When I was in j-school at Syracuse, one of the most interesting topics I remember learning about was the shield law. Normally, the shield law only protects journalists, not bloggers, from revealing who anonymous sources are. (Think of “All the President’s Men,” Watergate and Deep Throat). That may all change, at least for New York bloggers.
New York Sen. Thomas Duane has proposed a bill that would “protect bloggers from contempt-of-court charges for refusing to disclose confidential information or sources,” reports Editor and Publisher. The idea is if journalists are forced to reveal that information, it can have a chilling effect on free speech. A reporter might not write about a subject that should be exposed to the public because s/he is afraid of going to jail.
I wonder if the shield law, which is only in certain states, covers journalists who are blogging on their company’s site. What if it doesn’t? Does that mean a reporter could only break a story using confidential information in the Web or print edition, but not via a blog?
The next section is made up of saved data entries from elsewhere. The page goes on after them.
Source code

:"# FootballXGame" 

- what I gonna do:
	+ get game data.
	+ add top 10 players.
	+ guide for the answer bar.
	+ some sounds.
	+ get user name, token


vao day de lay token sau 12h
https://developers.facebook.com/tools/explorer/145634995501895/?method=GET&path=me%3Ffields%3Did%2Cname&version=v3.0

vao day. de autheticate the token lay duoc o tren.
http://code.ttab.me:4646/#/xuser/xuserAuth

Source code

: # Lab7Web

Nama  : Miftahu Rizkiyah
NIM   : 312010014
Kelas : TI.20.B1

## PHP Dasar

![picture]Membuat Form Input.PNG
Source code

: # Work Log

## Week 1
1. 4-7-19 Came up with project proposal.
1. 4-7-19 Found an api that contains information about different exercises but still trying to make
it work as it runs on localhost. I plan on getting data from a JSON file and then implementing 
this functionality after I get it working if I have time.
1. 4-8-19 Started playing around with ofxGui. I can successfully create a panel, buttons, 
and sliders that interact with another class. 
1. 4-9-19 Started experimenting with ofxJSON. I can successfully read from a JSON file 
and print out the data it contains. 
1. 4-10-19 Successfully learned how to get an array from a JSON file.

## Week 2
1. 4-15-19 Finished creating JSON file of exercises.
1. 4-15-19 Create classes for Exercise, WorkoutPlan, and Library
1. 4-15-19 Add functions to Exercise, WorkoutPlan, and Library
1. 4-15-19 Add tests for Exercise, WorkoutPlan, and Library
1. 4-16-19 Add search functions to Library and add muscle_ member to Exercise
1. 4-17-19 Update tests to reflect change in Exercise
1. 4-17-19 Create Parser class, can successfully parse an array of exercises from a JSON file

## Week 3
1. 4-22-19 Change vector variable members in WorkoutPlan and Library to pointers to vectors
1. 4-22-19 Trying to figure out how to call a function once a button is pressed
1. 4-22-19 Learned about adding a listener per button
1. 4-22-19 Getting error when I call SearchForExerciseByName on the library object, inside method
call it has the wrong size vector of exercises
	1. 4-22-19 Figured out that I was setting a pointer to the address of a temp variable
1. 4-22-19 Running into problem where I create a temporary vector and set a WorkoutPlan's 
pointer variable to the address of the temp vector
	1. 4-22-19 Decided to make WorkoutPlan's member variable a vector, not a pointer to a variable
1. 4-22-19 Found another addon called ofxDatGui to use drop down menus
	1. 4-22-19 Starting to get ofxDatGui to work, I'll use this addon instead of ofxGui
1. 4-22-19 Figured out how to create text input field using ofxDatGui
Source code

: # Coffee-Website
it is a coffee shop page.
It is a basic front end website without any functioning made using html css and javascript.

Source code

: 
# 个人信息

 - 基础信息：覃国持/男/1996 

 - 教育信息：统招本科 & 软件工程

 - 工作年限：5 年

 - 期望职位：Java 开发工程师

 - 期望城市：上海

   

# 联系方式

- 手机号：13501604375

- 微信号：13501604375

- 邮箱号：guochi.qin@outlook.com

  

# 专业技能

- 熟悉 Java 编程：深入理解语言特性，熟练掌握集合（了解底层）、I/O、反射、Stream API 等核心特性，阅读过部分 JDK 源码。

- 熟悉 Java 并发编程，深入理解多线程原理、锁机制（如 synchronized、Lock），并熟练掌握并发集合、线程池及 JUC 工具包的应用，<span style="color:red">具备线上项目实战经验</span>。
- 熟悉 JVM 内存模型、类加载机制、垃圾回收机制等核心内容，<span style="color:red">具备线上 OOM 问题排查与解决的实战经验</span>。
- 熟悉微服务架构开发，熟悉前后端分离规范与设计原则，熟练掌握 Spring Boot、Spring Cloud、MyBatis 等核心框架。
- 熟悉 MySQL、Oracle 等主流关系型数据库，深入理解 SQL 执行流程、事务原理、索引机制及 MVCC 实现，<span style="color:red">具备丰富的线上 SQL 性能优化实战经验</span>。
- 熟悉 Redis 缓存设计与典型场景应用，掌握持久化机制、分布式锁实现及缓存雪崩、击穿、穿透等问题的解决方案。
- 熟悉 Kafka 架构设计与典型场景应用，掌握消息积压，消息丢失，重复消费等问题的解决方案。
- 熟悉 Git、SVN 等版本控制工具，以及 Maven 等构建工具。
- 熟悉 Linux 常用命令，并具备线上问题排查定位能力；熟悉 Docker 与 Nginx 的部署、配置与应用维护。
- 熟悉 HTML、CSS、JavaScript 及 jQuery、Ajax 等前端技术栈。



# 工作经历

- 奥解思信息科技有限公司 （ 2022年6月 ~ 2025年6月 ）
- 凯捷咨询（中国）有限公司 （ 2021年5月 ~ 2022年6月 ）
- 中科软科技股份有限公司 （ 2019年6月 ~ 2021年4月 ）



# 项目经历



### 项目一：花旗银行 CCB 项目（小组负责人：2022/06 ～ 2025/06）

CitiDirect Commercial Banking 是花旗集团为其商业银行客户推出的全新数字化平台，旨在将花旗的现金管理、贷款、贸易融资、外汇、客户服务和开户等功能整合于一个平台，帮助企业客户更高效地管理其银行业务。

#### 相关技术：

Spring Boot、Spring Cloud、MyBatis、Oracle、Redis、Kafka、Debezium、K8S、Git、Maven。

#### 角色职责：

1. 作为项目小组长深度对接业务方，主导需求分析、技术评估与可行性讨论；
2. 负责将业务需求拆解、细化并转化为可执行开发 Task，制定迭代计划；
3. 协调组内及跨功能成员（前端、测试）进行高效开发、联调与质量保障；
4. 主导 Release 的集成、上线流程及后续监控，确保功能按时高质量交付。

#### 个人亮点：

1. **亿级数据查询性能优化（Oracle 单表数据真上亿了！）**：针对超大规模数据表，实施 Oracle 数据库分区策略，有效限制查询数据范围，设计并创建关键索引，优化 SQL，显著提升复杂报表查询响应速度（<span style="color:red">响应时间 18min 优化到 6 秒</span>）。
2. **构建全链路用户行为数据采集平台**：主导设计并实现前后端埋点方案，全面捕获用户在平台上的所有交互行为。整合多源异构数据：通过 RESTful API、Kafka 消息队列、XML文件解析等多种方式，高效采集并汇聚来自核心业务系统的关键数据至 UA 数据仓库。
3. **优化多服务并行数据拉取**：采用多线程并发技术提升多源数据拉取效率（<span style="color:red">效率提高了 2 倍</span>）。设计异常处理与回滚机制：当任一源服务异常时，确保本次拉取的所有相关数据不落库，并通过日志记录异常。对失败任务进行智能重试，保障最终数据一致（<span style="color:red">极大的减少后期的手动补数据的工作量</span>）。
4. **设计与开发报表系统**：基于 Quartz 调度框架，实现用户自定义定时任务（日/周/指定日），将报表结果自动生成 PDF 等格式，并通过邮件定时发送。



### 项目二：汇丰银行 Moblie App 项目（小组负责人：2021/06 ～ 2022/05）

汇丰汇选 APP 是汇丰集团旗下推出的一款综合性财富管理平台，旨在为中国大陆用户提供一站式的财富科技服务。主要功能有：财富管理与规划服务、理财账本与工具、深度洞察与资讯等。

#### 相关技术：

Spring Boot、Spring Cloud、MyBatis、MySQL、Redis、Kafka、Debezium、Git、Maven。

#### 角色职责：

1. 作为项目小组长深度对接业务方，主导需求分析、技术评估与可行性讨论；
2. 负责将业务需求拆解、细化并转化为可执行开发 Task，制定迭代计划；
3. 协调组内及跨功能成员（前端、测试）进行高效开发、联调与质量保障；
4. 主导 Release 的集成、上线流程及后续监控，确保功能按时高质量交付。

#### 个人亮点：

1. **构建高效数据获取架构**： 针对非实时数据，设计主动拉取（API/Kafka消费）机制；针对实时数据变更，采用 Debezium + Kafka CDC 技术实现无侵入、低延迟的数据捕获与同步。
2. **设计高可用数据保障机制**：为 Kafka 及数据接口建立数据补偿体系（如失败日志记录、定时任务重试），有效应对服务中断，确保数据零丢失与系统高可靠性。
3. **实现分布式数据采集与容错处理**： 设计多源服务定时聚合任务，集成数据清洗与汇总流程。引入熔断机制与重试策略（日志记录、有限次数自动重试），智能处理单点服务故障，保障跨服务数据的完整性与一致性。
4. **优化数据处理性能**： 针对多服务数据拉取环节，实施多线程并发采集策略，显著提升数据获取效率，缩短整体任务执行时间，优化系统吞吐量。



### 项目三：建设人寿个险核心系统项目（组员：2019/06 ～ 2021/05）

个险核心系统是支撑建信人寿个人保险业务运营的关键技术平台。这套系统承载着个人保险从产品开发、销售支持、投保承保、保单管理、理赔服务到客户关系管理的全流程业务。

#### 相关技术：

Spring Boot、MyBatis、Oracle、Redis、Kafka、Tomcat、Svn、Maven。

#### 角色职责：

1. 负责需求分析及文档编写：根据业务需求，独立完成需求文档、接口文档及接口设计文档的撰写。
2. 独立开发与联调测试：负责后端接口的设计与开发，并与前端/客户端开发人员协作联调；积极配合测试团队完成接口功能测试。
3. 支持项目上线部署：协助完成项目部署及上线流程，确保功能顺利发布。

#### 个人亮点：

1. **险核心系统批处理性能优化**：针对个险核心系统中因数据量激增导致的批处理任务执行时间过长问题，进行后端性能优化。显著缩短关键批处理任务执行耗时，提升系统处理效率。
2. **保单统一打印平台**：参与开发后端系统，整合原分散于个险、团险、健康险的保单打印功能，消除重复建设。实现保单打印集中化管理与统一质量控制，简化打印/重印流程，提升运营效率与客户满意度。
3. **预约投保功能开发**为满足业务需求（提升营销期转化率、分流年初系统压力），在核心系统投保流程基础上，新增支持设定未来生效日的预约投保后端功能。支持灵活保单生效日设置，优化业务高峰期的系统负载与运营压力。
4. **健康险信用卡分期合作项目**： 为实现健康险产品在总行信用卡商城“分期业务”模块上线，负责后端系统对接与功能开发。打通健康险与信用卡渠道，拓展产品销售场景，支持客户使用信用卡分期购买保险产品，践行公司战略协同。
Let’s be honest. A lot of news is now coming from bloggers. Look at the Edwards scandal. Newspapers and other media outlets, besides the National Enquirer, didn’t want to touch that story. It was bloggers who kept on asking questions and digging into the affair. In the not so distant future, I can see bloggers replacing reporters. A shield law for bloggers would give them the same protection journalists receive. If bloggers are doing the same work as journalists, they should receive the same incentives to tell the truth and protections reporters get.